Lets create the table now. I have created this as a sproc, this is so I can include it as a failsafe in the main etl code: If the table is not present, then recreate it so as to prevent the main etl bugging-out when it comes to load the data to a table that does not exist. Also, you will notice that this script creates two identical tables - the actual table, and a staging table. This is so we can load the data to the staging table first, check to ensure the data is present before then loading into the main table. This process allows for a failsafe, to retain the existing data in the event that no newer data is available at the time of the refresh.
We won't create this straight away, we'll let the etl script handle this later; this way, we know the failsafe is working:

Create Procedure sp_Company_KPI_Data_Table As

Create Table dbo.Company_KPI_Data_Load (
	Company_KPI_DL_ID Int Identity(1,1) Not Null
	Constraint pk_Company_KPI_DL Primary Key Clustered(Company_KPI_DL_ID)
	,Order_ID Varchar(20) Null
	,Order_Date Date Null
	,Ship_Date Date Null
	,Ship_Mode Varchar(20) Null
	,Customer_ID Varchar(10) Null
	,Customer_Name Varchar(30) Null
	,Segment Varchar(20) Null
	,Country_Region Varchar(20) Null
	,City Varchar(20) Null
	,[State] Varchar(20) Null
	,Postal_Code Int Null
	,Region Varchar(10) Null
	,Product_ID Varchar(20) Null
	,Category Varchar(20) Null
	,Sub_Category Varchar(20) Null
	,Product_Name Varchar(130) Null
	,Sales Real Null
	,Quantity Smallint Null
	,Discount Real Null
	,Profit Real Null
);

-- Checks for the presence of the staging table, drops and recreates
If Object_ID('Company_KPI_Data_Load_stg') Is Not Null Drop Table Company_KPI_Data_Load_stg;

Create Table dbo.Company_KPI_Data_Load_stg (
	Company_KPI_DL_ID Int Identity(1,1) Not Null
	Constraint pk_Company_KPI_DL Primary Key Clustered(Company_KPI_DL_ID)
	,Order_ID Varchar(20) Null
	,Order_Date Date Null
	,Ship_Date Date Null
	,Ship_Mode Varchar(20) Null
	,Customer_ID Varchar(10) Null
	,Customer_Name Varchar(30) Null
	,Segment Varchar(20) Null
	,Country_Region Varchar(20) Null
	,City Varchar(20) Null
	,[State] Varchar(20) Null
	,Postal_Code Int Null
	,Region Varchar(10) Null
	,Product_ID Varchar(20) Null
	,Category Varchar(20) Null
	,Sub_Category Varchar(20) Null
	,Product_Name Varchar(130) Null
	,Sales Real Null
	,Quantity Smallint Null
	,Discount Real Null
	,Profit Real Null
);

Part 1c: The ETL Script

So now we have the log table, lets now get on with the code.

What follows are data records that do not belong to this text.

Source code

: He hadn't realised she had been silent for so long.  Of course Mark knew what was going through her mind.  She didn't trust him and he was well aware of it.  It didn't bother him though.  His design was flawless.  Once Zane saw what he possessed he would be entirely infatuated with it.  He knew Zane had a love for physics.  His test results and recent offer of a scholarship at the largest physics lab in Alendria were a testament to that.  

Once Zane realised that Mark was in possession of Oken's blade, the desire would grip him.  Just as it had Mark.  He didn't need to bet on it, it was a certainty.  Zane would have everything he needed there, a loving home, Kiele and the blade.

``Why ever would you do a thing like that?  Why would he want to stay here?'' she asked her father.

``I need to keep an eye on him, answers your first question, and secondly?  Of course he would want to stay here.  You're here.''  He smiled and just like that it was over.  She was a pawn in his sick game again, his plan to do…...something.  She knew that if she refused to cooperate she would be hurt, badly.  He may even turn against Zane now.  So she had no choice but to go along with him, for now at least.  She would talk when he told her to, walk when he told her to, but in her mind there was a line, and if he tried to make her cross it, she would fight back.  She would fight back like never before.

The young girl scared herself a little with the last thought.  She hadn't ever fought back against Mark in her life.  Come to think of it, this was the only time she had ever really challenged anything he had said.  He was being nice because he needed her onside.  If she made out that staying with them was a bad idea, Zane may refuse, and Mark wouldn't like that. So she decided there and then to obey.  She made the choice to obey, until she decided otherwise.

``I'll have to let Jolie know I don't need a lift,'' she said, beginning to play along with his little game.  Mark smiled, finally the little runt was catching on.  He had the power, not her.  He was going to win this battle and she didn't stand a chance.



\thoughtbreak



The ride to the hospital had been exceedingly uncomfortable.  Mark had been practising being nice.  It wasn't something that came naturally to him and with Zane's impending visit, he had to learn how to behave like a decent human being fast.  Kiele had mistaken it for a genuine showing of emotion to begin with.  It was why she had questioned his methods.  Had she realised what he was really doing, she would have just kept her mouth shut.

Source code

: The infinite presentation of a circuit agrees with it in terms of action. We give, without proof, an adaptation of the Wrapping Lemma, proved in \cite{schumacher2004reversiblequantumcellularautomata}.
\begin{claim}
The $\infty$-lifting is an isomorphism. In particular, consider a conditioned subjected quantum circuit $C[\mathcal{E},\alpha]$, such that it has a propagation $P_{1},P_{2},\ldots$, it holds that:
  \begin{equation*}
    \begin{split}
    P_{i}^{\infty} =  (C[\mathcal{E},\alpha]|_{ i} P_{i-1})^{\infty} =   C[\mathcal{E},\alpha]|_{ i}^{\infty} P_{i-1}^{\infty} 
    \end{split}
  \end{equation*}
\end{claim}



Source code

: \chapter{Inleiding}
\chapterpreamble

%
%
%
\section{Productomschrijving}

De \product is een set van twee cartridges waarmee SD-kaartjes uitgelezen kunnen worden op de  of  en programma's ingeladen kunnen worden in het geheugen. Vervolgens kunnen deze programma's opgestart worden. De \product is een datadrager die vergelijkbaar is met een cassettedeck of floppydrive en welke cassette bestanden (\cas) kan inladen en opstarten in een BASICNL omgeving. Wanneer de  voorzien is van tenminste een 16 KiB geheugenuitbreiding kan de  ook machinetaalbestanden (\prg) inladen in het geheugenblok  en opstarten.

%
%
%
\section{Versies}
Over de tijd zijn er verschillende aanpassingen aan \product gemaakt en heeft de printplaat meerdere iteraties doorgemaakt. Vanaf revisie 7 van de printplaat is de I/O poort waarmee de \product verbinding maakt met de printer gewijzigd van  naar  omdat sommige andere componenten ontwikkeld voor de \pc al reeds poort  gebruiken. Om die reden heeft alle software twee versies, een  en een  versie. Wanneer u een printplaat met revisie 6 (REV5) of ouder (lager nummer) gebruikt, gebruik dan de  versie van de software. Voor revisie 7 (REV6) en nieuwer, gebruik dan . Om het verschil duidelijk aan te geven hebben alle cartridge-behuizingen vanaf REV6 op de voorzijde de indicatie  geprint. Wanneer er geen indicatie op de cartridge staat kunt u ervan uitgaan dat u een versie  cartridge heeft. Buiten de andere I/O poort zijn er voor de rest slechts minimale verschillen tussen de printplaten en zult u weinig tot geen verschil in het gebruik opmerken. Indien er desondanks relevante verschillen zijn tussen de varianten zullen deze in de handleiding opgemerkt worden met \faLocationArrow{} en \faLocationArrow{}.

This code doesn't do anything special, simply selects some data from one table and moves it to another, the only difference is how much data is being moved: On the 1st of the month, the table is truncated and the last 365 days are transferred, whereas any other day, we are just transferring the number of days that have lapsed and become available since the last run, which we would normally expect to be one day.

Create Procedure sp_Company_KPI_Build As

-- Part 1: Identify the last run date:
Declare @Run_Date Date

-- In line with the requirement, when the date is the 1st of the month, run_date needs to be set to 365 days ago

Select @Run_Date = RecordSet_Max_Date From Company_KPI_Log Where KPI_Log_ID = (Select Max(KPI_Log_ID) From Company_KPI_Log)
If Datepart(day,GetDate()) = 1 Set @Run_Date = DateAdd(day,-365,@Run_Date)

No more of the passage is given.